Prof. Emil Horozov: Money for Science Is Siphoned Illegally in Bulgaria
Exclusive interview of Novinite.com and Novinite.bg with Professor Emil Horozov, former Director of Bulgaria's Scientific Research Fund.
Professor Emil Horozov is a Bulgarian mathematician working in the field of mathematical physics. He is a lecturer in the Mathematics and Informatics Department at the University of Sofia and a visiting professor at several foreign universities.
Horozov graduated in 1973 with a degree in Mathematics from the University of Sofia. In 1978, he earned a PhD title from the Moscow University, and since 1990 he is a PhD in Mathematics. In 2004, he became a Corresponding Member of the Bulgarian Academy of Sciences, BAS.
His main scientific interests focus on the bifurcation theory and limit cycles, Hilbert's sixteenth problem, the Hamiltonian systems, the integrable systems, the connection with Lie algebras, and the bispectral problem.

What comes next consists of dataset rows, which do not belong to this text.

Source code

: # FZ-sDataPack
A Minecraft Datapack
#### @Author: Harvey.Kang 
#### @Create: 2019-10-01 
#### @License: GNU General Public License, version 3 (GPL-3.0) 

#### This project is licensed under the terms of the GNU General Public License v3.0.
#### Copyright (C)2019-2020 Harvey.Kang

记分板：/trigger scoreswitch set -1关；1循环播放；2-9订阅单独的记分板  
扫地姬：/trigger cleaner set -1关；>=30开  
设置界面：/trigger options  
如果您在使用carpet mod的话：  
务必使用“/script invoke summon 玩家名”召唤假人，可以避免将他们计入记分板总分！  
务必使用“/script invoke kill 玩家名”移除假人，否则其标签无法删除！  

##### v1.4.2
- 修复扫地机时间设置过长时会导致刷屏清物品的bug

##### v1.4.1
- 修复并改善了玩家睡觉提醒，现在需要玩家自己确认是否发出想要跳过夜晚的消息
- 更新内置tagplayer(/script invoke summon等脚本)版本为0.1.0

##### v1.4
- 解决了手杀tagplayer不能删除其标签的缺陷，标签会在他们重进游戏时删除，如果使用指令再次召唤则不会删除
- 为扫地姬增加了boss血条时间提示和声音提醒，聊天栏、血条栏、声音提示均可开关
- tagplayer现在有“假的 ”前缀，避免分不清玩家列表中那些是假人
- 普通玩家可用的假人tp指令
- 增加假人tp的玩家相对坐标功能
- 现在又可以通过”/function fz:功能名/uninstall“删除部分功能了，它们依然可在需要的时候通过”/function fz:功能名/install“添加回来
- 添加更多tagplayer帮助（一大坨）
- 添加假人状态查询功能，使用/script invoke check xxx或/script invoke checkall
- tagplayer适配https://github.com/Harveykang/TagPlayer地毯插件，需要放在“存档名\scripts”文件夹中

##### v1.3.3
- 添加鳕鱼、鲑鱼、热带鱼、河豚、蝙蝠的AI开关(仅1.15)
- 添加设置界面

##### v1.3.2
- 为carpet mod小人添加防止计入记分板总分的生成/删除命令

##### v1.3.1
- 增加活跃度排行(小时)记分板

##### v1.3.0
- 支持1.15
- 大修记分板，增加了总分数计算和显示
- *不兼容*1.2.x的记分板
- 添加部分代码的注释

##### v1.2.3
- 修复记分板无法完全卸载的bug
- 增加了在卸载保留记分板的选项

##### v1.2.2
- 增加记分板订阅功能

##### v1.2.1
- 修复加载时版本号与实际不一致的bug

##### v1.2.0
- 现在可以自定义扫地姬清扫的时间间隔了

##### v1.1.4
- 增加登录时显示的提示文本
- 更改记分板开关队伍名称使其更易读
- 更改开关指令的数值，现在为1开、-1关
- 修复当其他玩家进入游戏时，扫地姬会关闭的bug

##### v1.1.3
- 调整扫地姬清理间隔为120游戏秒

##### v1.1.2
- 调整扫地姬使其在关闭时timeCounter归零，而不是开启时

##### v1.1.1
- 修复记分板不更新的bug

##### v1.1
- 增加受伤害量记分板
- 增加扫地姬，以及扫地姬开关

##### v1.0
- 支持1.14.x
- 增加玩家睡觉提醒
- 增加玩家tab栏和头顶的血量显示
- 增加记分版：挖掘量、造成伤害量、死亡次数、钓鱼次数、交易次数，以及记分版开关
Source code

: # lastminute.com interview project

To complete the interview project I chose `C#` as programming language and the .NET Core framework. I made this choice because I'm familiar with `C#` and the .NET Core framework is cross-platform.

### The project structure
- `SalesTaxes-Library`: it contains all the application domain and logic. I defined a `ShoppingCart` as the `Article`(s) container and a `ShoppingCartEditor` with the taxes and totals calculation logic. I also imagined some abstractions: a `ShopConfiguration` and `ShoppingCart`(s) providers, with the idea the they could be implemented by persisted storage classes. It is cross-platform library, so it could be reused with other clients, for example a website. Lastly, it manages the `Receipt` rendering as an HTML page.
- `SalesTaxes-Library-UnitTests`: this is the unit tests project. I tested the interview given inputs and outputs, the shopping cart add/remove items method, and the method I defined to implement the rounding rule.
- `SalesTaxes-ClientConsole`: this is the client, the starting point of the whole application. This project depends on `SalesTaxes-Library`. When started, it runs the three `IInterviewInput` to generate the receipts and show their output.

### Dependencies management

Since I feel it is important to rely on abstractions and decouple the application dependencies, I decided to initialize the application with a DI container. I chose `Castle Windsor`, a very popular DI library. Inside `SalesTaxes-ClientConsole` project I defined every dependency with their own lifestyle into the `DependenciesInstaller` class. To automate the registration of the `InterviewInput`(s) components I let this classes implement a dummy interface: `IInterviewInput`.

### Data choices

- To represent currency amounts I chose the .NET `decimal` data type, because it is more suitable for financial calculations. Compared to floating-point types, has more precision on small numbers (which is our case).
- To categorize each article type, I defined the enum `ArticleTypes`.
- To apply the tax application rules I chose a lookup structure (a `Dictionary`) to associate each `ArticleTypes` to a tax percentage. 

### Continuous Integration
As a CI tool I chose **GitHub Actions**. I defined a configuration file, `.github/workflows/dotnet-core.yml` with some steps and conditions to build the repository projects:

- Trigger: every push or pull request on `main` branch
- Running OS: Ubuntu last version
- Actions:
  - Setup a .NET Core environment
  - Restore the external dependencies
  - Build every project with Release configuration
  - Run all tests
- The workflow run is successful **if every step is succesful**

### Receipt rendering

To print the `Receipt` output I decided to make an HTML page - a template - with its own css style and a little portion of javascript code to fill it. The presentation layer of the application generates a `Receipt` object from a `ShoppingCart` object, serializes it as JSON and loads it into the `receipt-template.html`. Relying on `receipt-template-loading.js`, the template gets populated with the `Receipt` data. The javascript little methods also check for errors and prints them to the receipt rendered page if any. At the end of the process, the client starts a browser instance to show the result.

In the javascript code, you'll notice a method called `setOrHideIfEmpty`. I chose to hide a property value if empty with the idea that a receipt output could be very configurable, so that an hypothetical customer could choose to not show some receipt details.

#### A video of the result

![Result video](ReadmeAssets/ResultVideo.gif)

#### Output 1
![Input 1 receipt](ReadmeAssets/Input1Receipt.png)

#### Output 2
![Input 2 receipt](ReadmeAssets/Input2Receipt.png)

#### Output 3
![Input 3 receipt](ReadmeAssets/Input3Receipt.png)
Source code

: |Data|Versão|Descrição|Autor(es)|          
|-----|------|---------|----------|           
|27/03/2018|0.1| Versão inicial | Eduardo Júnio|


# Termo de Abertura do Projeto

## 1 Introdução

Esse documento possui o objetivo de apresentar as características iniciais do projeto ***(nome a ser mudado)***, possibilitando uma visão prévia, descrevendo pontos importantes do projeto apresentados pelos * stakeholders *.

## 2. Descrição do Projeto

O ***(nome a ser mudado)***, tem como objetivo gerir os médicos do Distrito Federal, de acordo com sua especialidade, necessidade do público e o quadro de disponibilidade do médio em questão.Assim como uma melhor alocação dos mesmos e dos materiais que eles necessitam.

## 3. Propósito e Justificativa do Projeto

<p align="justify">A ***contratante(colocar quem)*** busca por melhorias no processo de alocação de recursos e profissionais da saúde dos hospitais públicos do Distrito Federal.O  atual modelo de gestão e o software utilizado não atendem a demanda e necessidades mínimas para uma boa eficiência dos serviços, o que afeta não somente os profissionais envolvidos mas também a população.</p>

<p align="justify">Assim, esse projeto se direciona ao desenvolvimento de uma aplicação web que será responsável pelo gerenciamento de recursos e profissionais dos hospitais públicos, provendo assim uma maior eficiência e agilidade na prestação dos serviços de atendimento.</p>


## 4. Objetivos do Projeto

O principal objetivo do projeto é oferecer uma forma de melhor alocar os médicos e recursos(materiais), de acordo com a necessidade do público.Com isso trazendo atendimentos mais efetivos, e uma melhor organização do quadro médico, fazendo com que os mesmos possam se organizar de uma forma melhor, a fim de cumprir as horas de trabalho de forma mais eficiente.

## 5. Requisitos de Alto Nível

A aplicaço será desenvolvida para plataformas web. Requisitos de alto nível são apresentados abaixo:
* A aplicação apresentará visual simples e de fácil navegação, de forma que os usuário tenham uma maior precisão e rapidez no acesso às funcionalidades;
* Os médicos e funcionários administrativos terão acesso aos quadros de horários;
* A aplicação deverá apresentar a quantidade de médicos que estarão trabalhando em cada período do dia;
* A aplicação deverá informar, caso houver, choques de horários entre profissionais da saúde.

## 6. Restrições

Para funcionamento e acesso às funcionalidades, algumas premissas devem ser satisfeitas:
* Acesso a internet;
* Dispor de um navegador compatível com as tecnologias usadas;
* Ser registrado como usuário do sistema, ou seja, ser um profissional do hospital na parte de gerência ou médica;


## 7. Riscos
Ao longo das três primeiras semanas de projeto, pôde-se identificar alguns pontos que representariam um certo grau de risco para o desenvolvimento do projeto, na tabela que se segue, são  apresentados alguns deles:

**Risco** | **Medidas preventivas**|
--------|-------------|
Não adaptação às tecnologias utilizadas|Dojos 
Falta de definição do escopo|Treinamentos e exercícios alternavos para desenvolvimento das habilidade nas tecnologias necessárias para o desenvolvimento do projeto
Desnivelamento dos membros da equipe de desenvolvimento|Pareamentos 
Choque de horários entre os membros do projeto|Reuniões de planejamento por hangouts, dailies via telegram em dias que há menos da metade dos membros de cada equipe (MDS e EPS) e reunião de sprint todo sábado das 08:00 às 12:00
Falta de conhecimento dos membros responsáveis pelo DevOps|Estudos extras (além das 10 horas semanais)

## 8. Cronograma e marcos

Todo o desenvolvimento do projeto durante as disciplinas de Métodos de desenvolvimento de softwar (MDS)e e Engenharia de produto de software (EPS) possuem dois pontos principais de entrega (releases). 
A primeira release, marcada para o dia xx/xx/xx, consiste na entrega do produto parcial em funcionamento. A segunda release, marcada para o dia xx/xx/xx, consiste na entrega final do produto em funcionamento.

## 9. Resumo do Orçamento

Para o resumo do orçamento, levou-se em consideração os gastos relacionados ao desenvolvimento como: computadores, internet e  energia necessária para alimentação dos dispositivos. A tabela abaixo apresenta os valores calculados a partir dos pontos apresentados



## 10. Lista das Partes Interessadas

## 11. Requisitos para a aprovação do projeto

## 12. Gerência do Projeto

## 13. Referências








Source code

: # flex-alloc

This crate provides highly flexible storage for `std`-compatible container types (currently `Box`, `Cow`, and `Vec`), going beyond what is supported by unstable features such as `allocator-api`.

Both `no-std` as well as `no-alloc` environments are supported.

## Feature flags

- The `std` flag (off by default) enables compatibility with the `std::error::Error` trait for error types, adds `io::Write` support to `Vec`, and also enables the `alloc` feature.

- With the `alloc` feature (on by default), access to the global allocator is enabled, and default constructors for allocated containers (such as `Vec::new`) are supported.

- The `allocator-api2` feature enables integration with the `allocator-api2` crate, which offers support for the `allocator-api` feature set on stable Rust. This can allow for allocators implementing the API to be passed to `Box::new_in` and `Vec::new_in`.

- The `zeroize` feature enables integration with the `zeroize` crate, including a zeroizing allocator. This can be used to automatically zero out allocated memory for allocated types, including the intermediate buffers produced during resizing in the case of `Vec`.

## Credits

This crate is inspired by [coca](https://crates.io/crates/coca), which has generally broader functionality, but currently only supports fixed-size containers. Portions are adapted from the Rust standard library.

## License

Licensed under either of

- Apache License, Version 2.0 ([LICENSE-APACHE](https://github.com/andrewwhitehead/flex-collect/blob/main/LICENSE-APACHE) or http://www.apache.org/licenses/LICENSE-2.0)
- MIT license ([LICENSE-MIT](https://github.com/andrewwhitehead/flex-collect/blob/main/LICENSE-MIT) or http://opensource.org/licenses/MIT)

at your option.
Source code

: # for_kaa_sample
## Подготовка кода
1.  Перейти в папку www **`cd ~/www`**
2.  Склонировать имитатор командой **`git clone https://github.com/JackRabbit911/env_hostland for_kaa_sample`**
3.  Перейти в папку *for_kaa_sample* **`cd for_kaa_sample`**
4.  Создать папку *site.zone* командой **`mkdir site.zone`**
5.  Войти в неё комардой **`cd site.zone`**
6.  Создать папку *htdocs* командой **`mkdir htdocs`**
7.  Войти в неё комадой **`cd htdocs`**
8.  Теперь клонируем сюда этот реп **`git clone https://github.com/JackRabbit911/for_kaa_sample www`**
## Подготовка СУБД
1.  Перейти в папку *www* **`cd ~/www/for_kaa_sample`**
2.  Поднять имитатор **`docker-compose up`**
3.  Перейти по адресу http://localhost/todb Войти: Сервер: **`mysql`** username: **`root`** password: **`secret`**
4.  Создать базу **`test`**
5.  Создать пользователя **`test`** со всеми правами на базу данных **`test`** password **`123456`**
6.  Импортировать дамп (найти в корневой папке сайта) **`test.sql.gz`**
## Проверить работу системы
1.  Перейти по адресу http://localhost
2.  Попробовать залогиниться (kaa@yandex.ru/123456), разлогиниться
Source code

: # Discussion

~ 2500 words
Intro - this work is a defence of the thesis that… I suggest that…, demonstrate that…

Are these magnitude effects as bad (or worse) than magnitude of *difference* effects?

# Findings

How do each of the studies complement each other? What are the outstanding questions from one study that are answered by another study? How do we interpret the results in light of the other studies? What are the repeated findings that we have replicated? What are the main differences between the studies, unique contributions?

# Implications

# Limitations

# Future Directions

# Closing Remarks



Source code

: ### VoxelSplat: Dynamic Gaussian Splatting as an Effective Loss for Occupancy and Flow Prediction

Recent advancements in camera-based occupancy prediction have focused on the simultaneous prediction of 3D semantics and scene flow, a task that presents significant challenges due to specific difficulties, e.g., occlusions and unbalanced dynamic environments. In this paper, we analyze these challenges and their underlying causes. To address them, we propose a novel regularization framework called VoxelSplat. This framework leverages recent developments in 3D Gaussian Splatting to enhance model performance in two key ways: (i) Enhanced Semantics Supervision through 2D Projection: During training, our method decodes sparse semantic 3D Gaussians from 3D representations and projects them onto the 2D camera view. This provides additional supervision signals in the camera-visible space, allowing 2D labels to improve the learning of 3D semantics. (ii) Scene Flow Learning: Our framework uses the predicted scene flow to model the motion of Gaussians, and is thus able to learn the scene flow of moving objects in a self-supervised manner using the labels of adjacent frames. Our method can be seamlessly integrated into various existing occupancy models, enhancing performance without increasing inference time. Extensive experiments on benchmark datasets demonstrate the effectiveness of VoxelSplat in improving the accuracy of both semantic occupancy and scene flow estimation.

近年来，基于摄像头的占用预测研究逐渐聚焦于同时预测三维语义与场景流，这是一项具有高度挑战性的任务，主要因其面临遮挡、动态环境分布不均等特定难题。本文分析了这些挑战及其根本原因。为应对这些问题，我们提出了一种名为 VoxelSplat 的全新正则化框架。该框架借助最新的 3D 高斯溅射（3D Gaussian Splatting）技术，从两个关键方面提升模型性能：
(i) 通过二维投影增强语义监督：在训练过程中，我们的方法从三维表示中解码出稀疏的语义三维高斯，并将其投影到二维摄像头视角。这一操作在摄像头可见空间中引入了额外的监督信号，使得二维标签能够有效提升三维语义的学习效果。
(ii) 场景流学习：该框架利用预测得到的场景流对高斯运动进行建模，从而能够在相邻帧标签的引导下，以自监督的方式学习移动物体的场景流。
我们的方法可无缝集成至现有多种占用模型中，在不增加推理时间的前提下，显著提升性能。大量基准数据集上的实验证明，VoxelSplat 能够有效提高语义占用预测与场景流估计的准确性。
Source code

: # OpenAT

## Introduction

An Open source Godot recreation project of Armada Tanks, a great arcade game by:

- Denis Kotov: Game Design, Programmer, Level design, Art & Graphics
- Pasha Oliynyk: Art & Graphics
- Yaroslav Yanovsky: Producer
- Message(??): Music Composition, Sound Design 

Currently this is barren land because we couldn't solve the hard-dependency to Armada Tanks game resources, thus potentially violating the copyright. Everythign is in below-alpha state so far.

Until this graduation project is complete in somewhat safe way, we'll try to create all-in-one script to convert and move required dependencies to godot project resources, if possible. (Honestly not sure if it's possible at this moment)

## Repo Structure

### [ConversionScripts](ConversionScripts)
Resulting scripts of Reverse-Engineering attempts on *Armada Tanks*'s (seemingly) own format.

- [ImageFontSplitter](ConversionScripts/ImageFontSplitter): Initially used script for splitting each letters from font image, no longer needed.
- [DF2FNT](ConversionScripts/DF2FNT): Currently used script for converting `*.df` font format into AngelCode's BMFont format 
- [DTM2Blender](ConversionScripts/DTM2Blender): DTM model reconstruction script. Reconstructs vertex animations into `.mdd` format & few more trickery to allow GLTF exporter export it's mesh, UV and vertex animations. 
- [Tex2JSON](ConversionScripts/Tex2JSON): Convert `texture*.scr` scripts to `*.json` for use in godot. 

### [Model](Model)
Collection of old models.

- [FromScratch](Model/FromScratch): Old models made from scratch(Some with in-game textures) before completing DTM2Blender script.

Horozov was appointed Director of the Bulgarian Scientific Research Fund in January 2010. He voiced strong criticism about the state of the Fund that he inherited. In 2010, he established a Commission to probe the work of the unit, which distributes the scarce financing for science and research in Bulgaria. The report of the Commission was submitted to Education Minister, Sergey Ignatov, in November 2010. Horozov resigned from the post in February 2011. In March 2011, he published a summary of the same report, listing "violations of very serious nature," relating to the siphoning of tens of millions in funds for science through several schemes.
In May 2012, it was announced that the Public Financial Inspection Agency (ADFI) in Sofia has confirmed most of the information about scandalous violations in financing of projects through the Fund.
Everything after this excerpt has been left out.